(Beginning of Dataset entries)

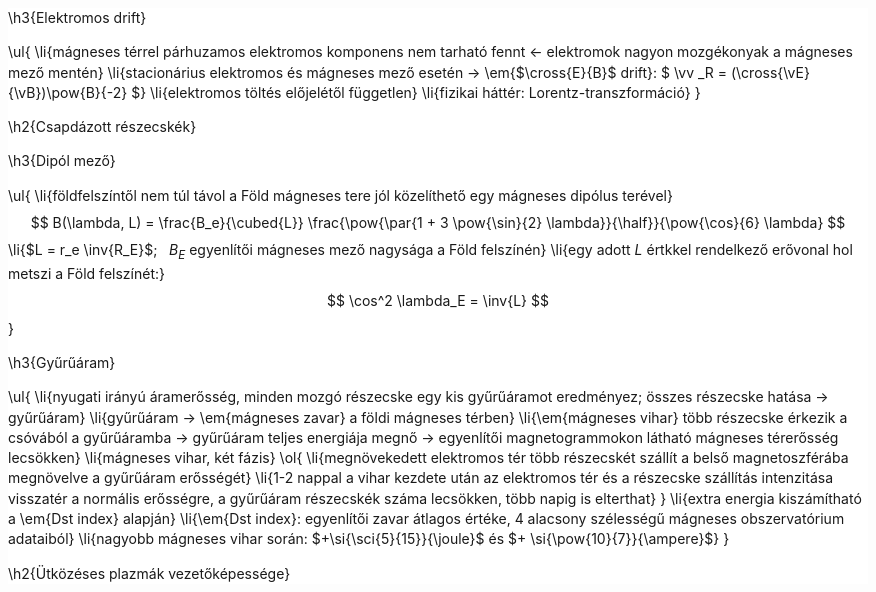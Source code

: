 \h3{Elektromos drift}

\ul{
    \li{mágneses térrel párhuzamos elektromos komponens nem tarható fennt
        &larr; elektromok nagyon mozgékonyak a mágneses
        mező mentén}
    \li{stacionárius elektromos és mágneses mező esetén &rarr;
        \em{$\cross{E}{B}$ drift}: $ \vv _R = (\cross{\vE}{\vB})\pow{B}{-2} $}
    \li{elektromos töltés előjelétől független}
    \li{fizikai háttér: Lorentz-transzformáció}
}


\h2{Csapdázott részecskék}

\h3{Dipól mező}

\ul{
    \li{földfelszíntől nem túl távol a Föld mágneses tere jól közelíthető
        egy mágneses dipólus terével}
    $$ B(\lambda, L) = \frac{B_e}{\cubed{L}}
       \frac{\pow{\par{1 + 3 \pow{\sin}{2} \lambda}}{\half}}{\pow{\cos}{6} \lambda} $$
    \li{$L = r_e \inv{R_E}$; $\hspace{5pt} B_E$ egyenlítői mágneses mező nagysága
        a Föld felszínén}
    \li{egy adott $L$ értkkel rendelkező erővonal hol metszi a Föld felszínét:}
    $$ \cos^2 \lambda_E = \inv{L} $$
}


\h3{Gyűrűáram}

\ul{
    \li{nyugati irányú áramerősség, minden mozgó részecske egy kis gyűrűáramot
        eredményez; összes részecske hatása &rarr; gyűrűáram}
    \li{gyűrűáram &rarr; \em{mágneses zavar} a földi mágneses térben}
    \li{\em{mágneses vihar} több részecske érkezik a csóvából a gyűrűáramba
        &rarr; gyűrűáram teljes energiája megnő &rarr; egyenlítői
        magnetogrammokon látható mágneses térerősség lecsökken}
    \li{mágneses vihar, két fázis}
    \ol{
        \li{megnövekedett elektromos tér több részecskét szállít a belső
            magnetoszférába megnövelve a gyűrűáram erősségét}
        \li{1-2 nappal a vihar kezdete után az elektromos tér és a részecske
            szállítás intenzitása visszatér a normális erősségre,
            a gyűrűáram részecskék száma lecsökken, több napig is elterthat}
    }
    \li{extra energia kiszámítható a \em{Dst index} alapján}
    \li{\em{Dst index}: egyenlítői zavar átlagos értéke, 4 alacsony
        szélességű mágneses obszervatórium adataiból}
    \li{nagyobb mágneses vihar során: $+\si{\sci{5}{15}}{\joule}$ és $+ \si{\pow{10}{7}}{\ampere}$}
}


\h2{Ütközéses plazmák vezetőképessége}

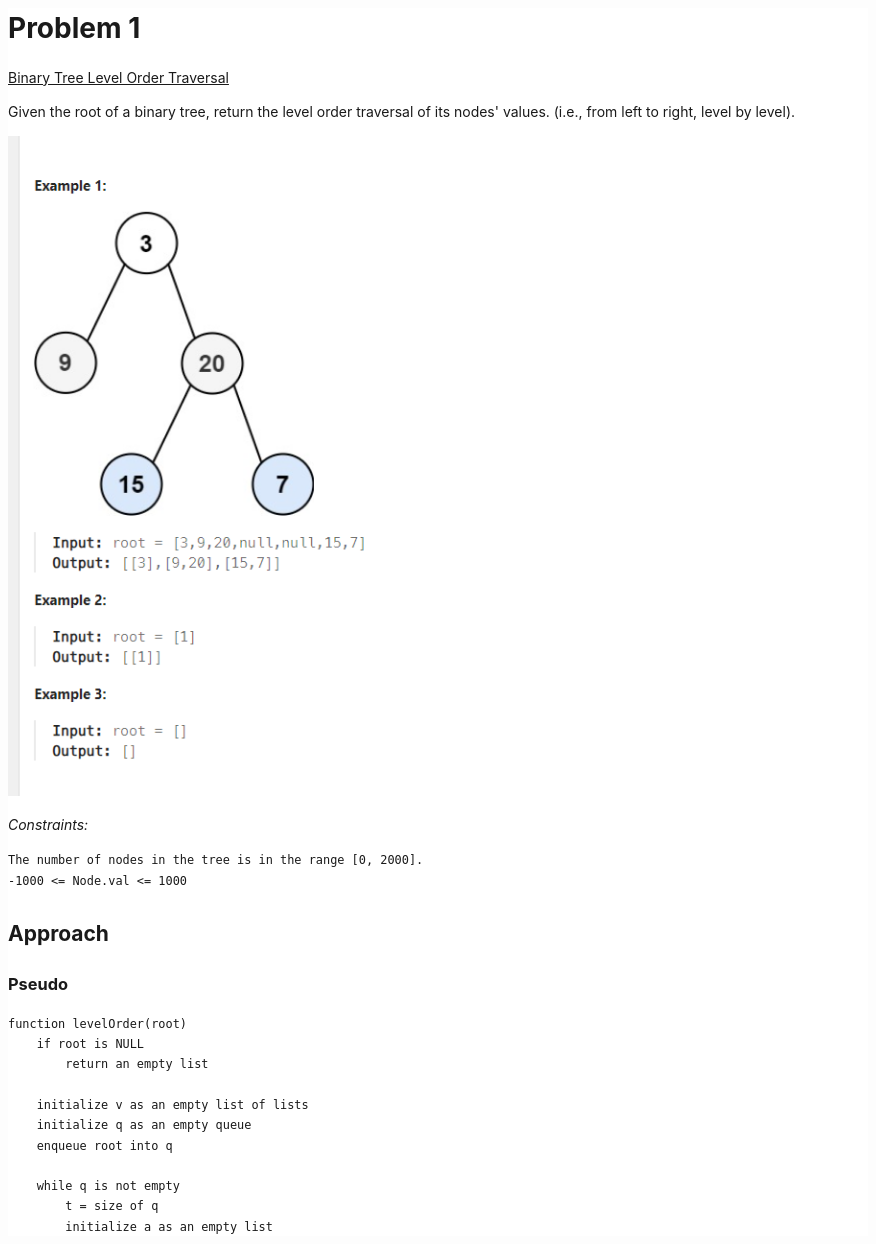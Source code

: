 # Problem 1
[Binary Tree Level Order Traversal](https://leetcode.com/problems/binary-tree-level-order-traversal/description/)

Given the root of a binary tree, return the level order traversal of its nodes' values. (i.e., from left to right, level by level).

 ![alt text](image-17.png)

*Constraints:*
```
The number of nodes in the tree is in the range [0, 2000].
-1000 <= Node.val <= 1000
```

## Approach
### Pseudo
```
function levelOrder(root)
    if root is NULL
        return an empty list

    initialize v as an empty list of lists
    initialize q as an empty queue
    enqueue root into q

    while q is not empty
        t = size of q
        initialize a as an empty list
```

(End of Dataset entries)

◆ What to work on: A verbatim copy of the data, with all pictures omitted, is the required output.

◆ Answer to this problem:
Source code

: \h3{Elektromos drift}

\ul{
    \li{mágneses térrel párhuzamos elektromos komponens nem tarható fennt
        &larr; elektromok nagyon mozgékonyak a mágneses
        mező mentén}
    \li{stacionárius elektromos és mágneses mező esetén &rarr;
        \em{$\cross{E}{B}$ drift}: $ \vv _R = (\cross{\vE}{\vB})\pow{B}{-2} $}
    \li{elektromos töltés előjelétől független}
    \li{fizikai háttér: Lorentz-transzformáció}
}


\h2{Csapdázott részecskék}

\h3{Dipól mező}

\ul{
    \li{földfelszíntől nem túl távol a Föld mágneses tere jól közelíthető
        egy mágneses dipólus terével}
    $$ B(\lambda, L) = \frac{B_e}{\cubed{L}}
       \frac{\pow{\par{1 + 3 \pow{\sin}{2} \lambda}}{\half}}{\pow{\cos}{6} \lambda} $$
    \li{$L = r_e \inv{R_E}$; $\hspace{5pt} B_E$ egyenlítői mágneses mező nagysága
        a Föld felszínén}
    \li{egy adott $L$ értkkel rendelkező erővonal hol metszi a Föld felszínét:}
    $$ \cos^2 \lambda_E = \inv{L} $$
}


\h3{Gyűrűáram}

\ul{
    \li{nyugati irányú áramerősség, minden mozgó részecske egy kis gyűrűáramot
        eredményez; összes részecske hatása &rarr; gyűrűáram}
    \li{gyűrűáram &rarr; \em{mágneses zavar} a földi mágneses térben}
    \li{\em{mágneses vihar} több részecske érkezik a csóvából a gyűrűáramba
        &rarr; gyűrűáram teljes energiája megnő &rarr; egyenlítői
        magnetogrammokon látható mágneses térerősség lecsökken}
    \li{mágneses vihar, két fázis}
    \ol{
        \li{megnövekedett elektromos tér több részecskét szállít a belső
            magnetoszférába megnövelve a gyűrűáram erősségét}
        \li{1-2 nappal a vihar kezdete után az elektromos tér és a részecske
            szállítás intenzitása visszatér a normális erősségre,
            a gyűrűáram részecskék száma lecsökken, több napig is elterthat}
    }
    \li{extra energia kiszámítható a \em{Dst index} alapján}
    \li{\em{Dst index}: egyenlítői zavar átlagos értéke, 4 alacsony
        szélességű mágneses obszervatórium adataiból}
    \li{nagyobb mágneses vihar során: $+\si{\sci{5}{15}}{\joule}$ és $+ \si{\pow{10}{7}}{\ampere}$}
}


\h2{Ütközéses plazmák vezetőképessége}

Source code

: # Problem 1
[Binary Tree Level Order Traversal](https://leetcode.com/problems/binary-tree-level-order-traversal/description/)

Given the root of a binary tree, return the level order traversal of its nodes' values. (i.e., from left to right, level by level).

 ![alt text](image-17.png)

*Constraints:*
```
The number of nodes in the tree is in the range [0, 2000].
-1000 <= Node.val <= 1000
```

## Approach
### Pseudo
```
function levelOrder(root)
    if root is NULL
        return an empty list

    initialize v as an empty list of lists
    initialize q as an empty queue
    enqueue root into q

    while q is not empty
        t = size of q
        initialize a as an empty list
```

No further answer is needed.